RvS: geen plicht tot vrijstelling eigen bijdrage bij niet-noodzakelijke overname van de zaak

Bij besluit van 15 januari 2014 heeft de Raad voor Rechtsbijstand appellant (A) een toevoeging verstrekt t.b.v. rechtsbijstand in een beroepsprocedure inzake de afwijzing van een VTV kinderpardon. Bij besluit van 14 januari 2015 heeft de Raad een verzoek tot overname van de toevoeging gehonoreerd, de gevraagde advocaat toegevoegd en A een eigen bijdrage (€ 193) opgelegd, omdat sprake is van een opvolgend deskundigenoordeel.

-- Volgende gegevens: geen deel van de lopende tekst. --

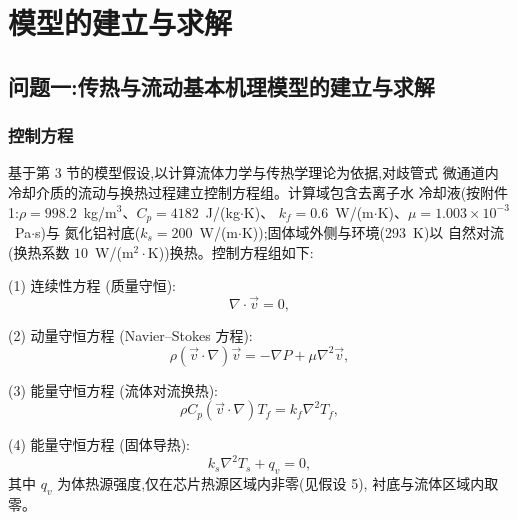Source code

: \section{模型的建立与求解}

\subsection{问题一:传热与流动基本机理模型的建立与求解}

\subsubsection{控制方程}

基于第 3 节的模型假设,以计算流体力学与传热学理论\cite{White2016,Yang2006}为依据,对歧管式
微通道内冷却介质的流动与换热过程建立控制方程组。计算域包含去离子水
冷却液(按附件 1:$\rho = 998.2$~kg/m$^3$、$C_p = 4182$~J/(kg$\cdot$K)、
$k_f = 0.6$~W/(m$\cdot$K)、$\mu = 1.003\times10^{-3}$~Pa$\cdot$s)与
氮化铝衬底($k_s = 200$~W/(m$\cdot$K));固体域外侧与环境(293~K)以
自然对流(换热系数 $10$~W/(m$^2\cdot$K))换热。控制方程组如下:

(1) 连续性方程 (质量守恒):
\begin{equation}
  \nabla \cdot \vec{v} = 0,
  \label{eq:continuity}
\end{equation}

(2) 动量守恒方程 (Navier--Stokes 方程):
\begin{equation}
  \rho (\vec{v} \cdot \nabla)\vec{v} = -\nabla P + \mu \nabla^2 \vec{v},
  \label{eq:navier}
\end{equation}

(3) 能量守恒方程 (流体对流换热):
\begin{equation}
  \rho C_p (\vec{v} \cdot \nabla)T_f = k_f \nabla^2 T_f,
  \label{eq:energy-fluid}
\end{equation}

(4) 能量守恒方程 (固体导热):
\begin{equation}
  k_s \nabla^2 T_s + q_v = 0,
  \label{eq:energy-solid}
\end{equation}
其中 $q_v$ 为体热源强度,仅在芯片热源区域内非零(见假设 5),
衬底与流体区域内取零。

Uit de regelgeving vloeit voort dat de Raad de laagste eigen bijdrage oplegt indien een opvolgend deskundigenoordeel wordt gevraagd door een rechtzoekende aan wie geen eigen bijdrage is opgelegd t.b.v. de toevoeging. De Raad legt geen eigen bijdrage op indien sprake is van een dwingende reden voor overname (zie werkinstructie "Mutatie van de toevoeging i.v.m. opvolging"). Daarvan is i.c. geen sprake. De Rb heeft op goede gronden geoordeeld dat de Raad de bijdrage terecht heeft opgelegd.

Een financiële beperking tast het recht op toegang tot de rechter niet in essentie aan. Het opleggen van een eigen bijdrage met het oog op het beperken van de uitgaven van gesubsideerde rechtsbijstand zodat het stelsel beschikbaar blijft voor minder vermogenden is een gerechtvaardigd doel. Niet valt in te zien dat het niet proportioneel is aan dat doel. Genoemde werkinstructie biedt ruimte om ervan af te zien bij een dwingende reden van overname, bv. ziekte van de advocaat of een vertrouwensbreuk tussen cliënt en advocaat waarbij sprake is van aanwijsbaar disfunctioneren van de advocaat. Geen ongeoorloofde inmenging in het in art. 13 EVRM verankerde recht.

Hoger beroep ongegrond; bevestigt Rb Gelderland 10 november 2015, nr. 15/3037.